_YOUR GOAL_
Copy out every line of the records where the string "float" occurs.

_DATA IN THIS EXERCISE_
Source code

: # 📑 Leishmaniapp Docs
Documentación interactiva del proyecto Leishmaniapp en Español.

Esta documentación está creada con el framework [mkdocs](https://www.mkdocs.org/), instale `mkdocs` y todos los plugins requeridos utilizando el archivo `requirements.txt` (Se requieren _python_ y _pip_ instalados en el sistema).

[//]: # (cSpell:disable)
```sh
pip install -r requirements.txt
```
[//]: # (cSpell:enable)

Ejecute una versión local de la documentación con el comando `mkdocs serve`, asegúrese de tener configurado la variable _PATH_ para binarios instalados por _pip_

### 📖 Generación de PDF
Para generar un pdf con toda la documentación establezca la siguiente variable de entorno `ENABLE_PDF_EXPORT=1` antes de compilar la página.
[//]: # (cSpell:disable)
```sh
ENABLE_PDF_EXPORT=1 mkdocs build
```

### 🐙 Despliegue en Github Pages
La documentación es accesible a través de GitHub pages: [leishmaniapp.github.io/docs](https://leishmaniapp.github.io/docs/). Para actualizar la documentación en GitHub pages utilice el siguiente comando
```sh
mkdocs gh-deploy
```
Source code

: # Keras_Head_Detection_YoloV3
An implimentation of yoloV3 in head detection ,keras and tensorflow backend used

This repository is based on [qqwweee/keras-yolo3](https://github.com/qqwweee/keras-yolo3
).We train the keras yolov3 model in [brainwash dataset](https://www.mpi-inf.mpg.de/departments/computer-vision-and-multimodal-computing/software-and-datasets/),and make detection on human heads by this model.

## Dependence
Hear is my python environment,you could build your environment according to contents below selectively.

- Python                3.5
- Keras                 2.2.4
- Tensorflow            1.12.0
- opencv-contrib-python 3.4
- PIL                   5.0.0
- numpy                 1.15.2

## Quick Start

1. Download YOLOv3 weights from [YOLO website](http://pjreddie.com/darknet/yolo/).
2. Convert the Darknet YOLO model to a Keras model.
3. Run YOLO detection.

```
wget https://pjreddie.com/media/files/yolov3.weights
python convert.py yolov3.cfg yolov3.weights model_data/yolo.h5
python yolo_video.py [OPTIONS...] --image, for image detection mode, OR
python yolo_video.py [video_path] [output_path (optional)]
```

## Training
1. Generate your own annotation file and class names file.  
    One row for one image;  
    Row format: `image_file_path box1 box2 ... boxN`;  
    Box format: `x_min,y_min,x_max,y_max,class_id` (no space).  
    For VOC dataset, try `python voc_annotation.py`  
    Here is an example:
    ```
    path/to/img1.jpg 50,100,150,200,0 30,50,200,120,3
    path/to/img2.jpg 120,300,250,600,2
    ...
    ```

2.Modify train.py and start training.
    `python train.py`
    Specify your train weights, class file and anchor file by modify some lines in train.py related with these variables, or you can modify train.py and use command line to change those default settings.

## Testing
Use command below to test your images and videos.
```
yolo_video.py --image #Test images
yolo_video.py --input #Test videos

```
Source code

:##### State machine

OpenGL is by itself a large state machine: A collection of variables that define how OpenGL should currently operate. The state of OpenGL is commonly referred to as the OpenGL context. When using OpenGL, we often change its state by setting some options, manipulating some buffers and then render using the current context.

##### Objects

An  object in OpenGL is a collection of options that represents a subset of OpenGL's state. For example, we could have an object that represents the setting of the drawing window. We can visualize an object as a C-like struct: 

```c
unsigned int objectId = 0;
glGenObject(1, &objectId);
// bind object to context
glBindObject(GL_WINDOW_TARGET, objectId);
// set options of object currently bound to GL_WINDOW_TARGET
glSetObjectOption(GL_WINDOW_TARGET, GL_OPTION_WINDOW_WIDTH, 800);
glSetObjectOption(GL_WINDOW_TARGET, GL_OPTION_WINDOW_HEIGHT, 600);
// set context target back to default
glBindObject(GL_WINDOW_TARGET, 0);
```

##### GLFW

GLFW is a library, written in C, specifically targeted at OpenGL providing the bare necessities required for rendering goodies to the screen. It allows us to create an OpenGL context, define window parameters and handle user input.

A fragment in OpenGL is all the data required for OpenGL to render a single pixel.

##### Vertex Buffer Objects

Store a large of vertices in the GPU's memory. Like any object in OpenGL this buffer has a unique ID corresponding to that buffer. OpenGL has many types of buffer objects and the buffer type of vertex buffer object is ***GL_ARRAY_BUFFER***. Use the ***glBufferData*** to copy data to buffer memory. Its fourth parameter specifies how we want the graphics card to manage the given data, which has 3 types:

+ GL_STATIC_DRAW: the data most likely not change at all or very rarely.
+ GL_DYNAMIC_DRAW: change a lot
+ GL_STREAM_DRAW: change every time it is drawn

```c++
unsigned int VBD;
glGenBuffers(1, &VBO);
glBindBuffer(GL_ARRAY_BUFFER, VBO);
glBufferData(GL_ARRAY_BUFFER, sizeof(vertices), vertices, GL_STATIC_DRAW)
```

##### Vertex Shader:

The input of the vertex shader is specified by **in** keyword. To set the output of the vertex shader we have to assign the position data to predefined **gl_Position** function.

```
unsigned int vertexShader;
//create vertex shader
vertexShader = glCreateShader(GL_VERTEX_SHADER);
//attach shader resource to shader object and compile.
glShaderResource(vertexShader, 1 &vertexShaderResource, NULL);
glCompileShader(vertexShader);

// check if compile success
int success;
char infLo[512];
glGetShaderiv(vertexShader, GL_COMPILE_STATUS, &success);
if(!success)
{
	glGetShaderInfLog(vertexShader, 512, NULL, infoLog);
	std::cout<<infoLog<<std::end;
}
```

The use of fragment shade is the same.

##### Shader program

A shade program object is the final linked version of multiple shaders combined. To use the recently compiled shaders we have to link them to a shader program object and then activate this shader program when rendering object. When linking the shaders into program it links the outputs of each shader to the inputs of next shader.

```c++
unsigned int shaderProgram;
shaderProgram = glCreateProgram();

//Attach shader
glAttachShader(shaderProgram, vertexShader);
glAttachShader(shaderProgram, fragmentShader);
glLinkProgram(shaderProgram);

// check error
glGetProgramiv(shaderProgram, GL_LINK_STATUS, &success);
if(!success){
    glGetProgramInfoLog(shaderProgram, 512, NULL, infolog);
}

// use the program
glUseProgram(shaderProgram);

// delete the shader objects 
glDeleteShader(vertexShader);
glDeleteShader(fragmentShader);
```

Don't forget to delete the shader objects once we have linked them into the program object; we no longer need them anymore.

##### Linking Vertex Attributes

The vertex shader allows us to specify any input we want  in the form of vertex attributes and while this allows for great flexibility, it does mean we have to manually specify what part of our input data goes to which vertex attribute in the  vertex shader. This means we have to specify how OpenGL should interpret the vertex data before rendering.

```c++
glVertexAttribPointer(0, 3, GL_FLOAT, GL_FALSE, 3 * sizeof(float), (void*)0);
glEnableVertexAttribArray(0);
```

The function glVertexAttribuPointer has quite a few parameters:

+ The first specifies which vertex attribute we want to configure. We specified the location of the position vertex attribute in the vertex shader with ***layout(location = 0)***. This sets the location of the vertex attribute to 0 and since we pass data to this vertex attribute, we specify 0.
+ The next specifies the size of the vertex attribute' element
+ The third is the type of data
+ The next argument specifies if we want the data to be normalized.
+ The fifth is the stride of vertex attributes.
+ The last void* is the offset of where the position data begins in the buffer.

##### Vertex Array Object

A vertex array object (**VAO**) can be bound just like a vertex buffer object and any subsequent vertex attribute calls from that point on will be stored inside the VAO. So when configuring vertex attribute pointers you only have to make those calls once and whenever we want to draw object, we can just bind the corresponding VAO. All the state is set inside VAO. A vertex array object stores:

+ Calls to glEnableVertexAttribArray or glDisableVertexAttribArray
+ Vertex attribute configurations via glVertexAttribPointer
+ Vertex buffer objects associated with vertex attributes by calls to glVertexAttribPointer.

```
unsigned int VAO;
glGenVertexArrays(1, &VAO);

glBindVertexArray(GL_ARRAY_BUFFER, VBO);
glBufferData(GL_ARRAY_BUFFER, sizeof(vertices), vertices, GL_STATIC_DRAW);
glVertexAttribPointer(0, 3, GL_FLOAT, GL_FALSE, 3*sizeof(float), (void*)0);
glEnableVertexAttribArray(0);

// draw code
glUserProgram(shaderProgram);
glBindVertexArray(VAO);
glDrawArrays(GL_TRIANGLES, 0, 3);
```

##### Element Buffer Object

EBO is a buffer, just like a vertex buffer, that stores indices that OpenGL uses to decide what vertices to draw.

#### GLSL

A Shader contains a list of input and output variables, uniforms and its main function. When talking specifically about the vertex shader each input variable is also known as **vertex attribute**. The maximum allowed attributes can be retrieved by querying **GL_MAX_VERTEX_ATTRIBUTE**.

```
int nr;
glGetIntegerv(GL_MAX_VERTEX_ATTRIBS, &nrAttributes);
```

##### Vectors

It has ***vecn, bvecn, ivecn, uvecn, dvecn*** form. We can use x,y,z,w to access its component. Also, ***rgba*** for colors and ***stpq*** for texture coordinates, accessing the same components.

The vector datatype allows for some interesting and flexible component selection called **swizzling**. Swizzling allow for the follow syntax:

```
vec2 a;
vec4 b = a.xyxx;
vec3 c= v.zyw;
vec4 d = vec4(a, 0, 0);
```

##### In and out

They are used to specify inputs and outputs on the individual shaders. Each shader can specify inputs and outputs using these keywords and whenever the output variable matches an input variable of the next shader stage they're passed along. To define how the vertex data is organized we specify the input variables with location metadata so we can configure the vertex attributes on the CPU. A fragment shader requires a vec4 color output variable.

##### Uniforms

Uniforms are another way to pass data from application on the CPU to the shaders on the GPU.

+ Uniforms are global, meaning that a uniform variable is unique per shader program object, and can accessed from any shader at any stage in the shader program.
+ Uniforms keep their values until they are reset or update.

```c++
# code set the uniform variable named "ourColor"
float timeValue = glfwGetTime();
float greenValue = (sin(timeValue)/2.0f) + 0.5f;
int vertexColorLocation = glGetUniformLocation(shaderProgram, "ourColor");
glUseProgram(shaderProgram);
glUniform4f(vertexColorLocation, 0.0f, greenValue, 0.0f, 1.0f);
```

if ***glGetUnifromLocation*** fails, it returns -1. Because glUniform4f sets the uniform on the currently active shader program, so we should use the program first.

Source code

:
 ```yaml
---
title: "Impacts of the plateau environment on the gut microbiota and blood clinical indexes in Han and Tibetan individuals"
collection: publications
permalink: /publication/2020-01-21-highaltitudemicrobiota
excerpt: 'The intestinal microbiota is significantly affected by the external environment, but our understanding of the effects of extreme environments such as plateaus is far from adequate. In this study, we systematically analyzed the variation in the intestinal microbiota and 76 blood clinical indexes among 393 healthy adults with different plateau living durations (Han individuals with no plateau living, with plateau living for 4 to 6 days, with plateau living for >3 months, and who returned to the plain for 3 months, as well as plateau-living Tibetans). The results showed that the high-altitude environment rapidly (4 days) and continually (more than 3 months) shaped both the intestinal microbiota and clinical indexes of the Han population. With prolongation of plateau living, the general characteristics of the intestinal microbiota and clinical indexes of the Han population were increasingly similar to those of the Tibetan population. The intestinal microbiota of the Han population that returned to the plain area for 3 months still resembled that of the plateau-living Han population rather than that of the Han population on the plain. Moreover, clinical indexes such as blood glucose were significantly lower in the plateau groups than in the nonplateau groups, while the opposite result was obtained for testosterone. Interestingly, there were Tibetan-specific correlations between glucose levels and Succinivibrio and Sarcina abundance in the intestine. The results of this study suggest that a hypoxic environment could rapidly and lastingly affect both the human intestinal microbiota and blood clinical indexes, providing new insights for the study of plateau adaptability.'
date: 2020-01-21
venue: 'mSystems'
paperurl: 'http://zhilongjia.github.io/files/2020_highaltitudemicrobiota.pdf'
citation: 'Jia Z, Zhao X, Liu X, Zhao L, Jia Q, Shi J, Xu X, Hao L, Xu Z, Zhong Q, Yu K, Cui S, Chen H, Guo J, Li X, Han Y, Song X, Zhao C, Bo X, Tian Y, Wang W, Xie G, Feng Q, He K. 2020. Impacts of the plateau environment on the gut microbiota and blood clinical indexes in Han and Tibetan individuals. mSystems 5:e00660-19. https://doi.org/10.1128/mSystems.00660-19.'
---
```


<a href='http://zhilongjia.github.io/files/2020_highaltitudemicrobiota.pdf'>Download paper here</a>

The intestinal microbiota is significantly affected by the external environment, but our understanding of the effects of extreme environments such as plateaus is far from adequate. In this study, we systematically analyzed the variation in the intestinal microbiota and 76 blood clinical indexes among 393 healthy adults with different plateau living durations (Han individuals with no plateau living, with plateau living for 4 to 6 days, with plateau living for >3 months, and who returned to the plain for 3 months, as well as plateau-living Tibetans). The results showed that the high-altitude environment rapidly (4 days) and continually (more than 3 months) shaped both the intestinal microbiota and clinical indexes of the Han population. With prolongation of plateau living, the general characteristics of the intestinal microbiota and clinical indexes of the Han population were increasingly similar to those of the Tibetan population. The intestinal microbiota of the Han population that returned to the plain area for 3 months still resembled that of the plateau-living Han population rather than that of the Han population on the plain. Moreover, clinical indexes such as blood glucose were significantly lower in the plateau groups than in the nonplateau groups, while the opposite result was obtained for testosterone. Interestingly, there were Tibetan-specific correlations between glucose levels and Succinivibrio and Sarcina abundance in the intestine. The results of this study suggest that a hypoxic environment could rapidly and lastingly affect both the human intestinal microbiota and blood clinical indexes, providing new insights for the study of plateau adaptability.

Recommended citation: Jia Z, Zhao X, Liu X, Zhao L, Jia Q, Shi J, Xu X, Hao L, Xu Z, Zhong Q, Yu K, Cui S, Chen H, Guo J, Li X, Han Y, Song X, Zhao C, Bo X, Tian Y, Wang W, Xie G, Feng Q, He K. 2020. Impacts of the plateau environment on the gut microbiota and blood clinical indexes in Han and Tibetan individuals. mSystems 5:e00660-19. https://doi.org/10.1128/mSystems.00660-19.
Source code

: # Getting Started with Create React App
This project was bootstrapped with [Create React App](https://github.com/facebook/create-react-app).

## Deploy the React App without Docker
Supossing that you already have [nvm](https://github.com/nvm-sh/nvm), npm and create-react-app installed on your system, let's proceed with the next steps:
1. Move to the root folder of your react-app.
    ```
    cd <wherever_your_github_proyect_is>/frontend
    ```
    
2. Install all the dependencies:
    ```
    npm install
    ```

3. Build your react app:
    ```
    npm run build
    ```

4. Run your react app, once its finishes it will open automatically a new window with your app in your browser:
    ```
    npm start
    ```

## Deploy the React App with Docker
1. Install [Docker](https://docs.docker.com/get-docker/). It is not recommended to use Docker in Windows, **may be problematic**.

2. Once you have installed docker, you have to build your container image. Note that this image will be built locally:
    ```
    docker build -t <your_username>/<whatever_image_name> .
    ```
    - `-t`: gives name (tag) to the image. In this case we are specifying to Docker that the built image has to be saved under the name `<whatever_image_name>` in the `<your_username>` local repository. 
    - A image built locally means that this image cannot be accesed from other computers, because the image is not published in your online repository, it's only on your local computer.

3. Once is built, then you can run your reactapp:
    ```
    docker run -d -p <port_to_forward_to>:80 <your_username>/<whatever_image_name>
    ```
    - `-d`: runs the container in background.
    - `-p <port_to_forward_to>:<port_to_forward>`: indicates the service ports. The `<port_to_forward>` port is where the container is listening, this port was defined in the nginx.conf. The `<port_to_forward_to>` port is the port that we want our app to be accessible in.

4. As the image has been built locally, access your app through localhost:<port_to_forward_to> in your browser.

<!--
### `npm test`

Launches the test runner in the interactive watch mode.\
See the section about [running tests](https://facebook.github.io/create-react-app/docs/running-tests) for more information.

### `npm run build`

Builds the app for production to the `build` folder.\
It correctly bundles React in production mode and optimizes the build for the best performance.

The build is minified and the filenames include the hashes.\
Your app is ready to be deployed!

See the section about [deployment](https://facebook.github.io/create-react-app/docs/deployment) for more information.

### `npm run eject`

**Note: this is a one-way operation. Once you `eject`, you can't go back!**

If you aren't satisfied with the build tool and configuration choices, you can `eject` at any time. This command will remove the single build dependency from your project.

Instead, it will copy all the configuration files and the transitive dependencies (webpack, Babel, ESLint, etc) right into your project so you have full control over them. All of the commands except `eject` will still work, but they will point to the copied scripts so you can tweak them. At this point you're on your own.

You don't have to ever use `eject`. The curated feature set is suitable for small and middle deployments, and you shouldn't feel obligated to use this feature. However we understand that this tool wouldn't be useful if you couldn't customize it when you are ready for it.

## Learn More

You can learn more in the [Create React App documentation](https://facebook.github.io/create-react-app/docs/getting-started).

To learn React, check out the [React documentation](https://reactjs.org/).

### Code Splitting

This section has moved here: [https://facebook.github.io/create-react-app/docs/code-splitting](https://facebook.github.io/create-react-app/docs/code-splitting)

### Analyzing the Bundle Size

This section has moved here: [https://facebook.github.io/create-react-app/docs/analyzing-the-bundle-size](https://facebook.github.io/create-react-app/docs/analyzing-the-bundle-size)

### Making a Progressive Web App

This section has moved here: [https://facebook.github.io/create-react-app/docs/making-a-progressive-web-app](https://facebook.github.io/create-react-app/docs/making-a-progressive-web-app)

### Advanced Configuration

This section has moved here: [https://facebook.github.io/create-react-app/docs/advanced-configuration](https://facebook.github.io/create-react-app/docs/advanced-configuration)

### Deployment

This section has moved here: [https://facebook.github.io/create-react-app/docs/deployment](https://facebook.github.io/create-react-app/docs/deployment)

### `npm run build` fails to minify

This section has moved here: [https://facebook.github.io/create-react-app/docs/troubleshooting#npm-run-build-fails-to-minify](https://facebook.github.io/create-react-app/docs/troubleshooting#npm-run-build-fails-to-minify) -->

_RESPONSE BOX_
glVertexAttribPointer(0, 3, GL_FLOAT, GL_FALSE, 3 * sizeof(float), (void*)0);
glVertexAttribPointer(0, 3, GL_FLOAT, GL_FALSE, 3*sizeof(float), (void*)0);
float timeValue = glfwGetTime();
float greenValue = (sin(timeValue)/2.0f) + 0.5f;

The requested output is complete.